* What to do: Count how many lines in the material below hold the word "DESIRED"; the reply is that number alone.

(Beginning of Recorded information)

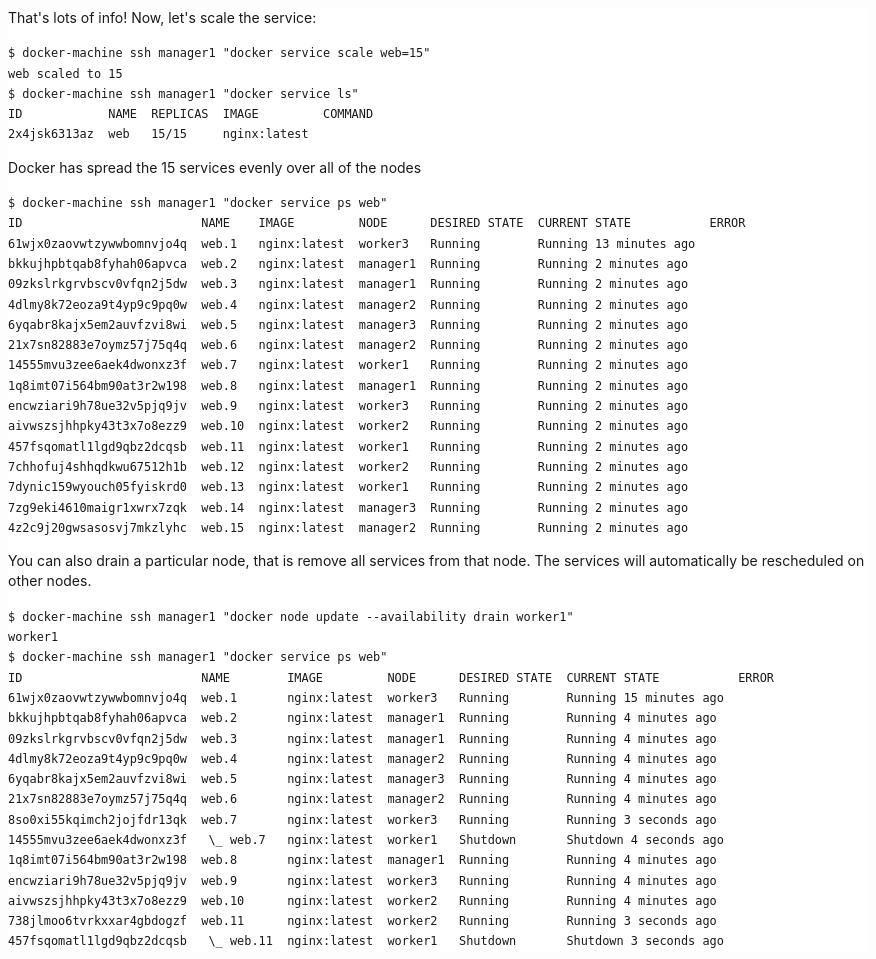 That's lots of info! Now, let's scale the service:
```
$ docker-machine ssh manager1 "docker service scale web=15"
web scaled to 15
$ docker-machine ssh manager1 "docker service ls"
ID            NAME  REPLICAS  IMAGE         COMMAND
2x4jsk6313az  web   15/15     nginx:latest  
```
Docker has spread the 15 services evenly over all of the nodes
```
$ docker-machine ssh manager1 "docker service ps web"
ID                         NAME    IMAGE         NODE      DESIRED STATE  CURRENT STATE           ERROR
61wjx0zaovwtzywwbomnvjo4q  web.1   nginx:latest  worker3   Running        Running 13 minutes ago  
bkkujhpbtqab8fyhah06apvca  web.2   nginx:latest  manager1  Running        Running 2 minutes ago   
09zkslrkgrvbscv0vfqn2j5dw  web.3   nginx:latest  manager1  Running        Running 2 minutes ago   
4dlmy8k72eoza9t4yp9c9pq0w  web.4   nginx:latest  manager2  Running        Running 2 minutes ago   
6yqabr8kajx5em2auvfzvi8wi  web.5   nginx:latest  manager3  Running        Running 2 minutes ago   
21x7sn82883e7oymz57j75q4q  web.6   nginx:latest  manager2  Running        Running 2 minutes ago   
14555mvu3zee6aek4dwonxz3f  web.7   nginx:latest  worker1   Running        Running 2 minutes ago   
1q8imt07i564bm90at3r2w198  web.8   nginx:latest  manager1  Running        Running 2 minutes ago   
encwziari9h78ue32v5pjq9jv  web.9   nginx:latest  worker3   Running        Running 2 minutes ago   
aivwszsjhhpky43t3x7o8ezz9  web.10  nginx:latest  worker2   Running        Running 2 minutes ago   
457fsqomatl1lgd9qbz2dcqsb  web.11  nginx:latest  worker1   Running        Running 2 minutes ago   
7chhofuj4shhqdkwu67512h1b  web.12  nginx:latest  worker2   Running        Running 2 minutes ago   
7dynic159wyouch05fyiskrd0  web.13  nginx:latest  worker1   Running        Running 2 minutes ago   
7zg9eki4610maigr1xwrx7zqk  web.14  nginx:latest  manager3  Running        Running 2 minutes ago   
4z2c9j20gwsasosvj7mkzlyhc  web.15  nginx:latest  manager2  Running        Running 2 minutes ago   
```

You can also drain a particular node, that is remove all services from that node. The services will automatically be rescheduled on other nodes.
```
$ docker-machine ssh manager1 "docker node update --availability drain worker1"
worker1
$ docker-machine ssh manager1 "docker service ps web"
ID                         NAME        IMAGE         NODE      DESIRED STATE  CURRENT STATE           ERROR
61wjx0zaovwtzywwbomnvjo4q  web.1       nginx:latest  worker3   Running        Running 15 minutes ago  
bkkujhpbtqab8fyhah06apvca  web.2       nginx:latest  manager1  Running        Running 4 minutes ago   
09zkslrkgrvbscv0vfqn2j5dw  web.3       nginx:latest  manager1  Running        Running 4 minutes ago   
4dlmy8k72eoza9t4yp9c9pq0w  web.4       nginx:latest  manager2  Running        Running 4 minutes ago   
6yqabr8kajx5em2auvfzvi8wi  web.5       nginx:latest  manager3  Running        Running 4 minutes ago   
21x7sn82883e7oymz57j75q4q  web.6       nginx:latest  manager2  Running        Running 4 minutes ago   
8so0xi55kqimch2jojfdr13qk  web.7       nginx:latest  worker3   Running        Running 3 seconds ago   
14555mvu3zee6aek4dwonxz3f   \_ web.7   nginx:latest  worker1   Shutdown       Shutdown 4 seconds ago  
1q8imt07i564bm90at3r2w198  web.8       nginx:latest  manager1  Running        Running 4 minutes ago   
encwziari9h78ue32v5pjq9jv  web.9       nginx:latest  worker3   Running        Running 4 minutes ago   
aivwszsjhhpky43t3x7o8ezz9  web.10      nginx:latest  worker2   Running        Running 4 minutes ago   
738jlmoo6tvrkxxar4gbdogzf  web.11      nginx:latest  worker2   Running        Running 3 seconds ago   
457fsqomatl1lgd9qbz2dcqsb   \_ web.11  nginx:latest  worker1   Shutdown       Shutdown 3 seconds ago  
```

(End of Recorded information)

* Task solution: 2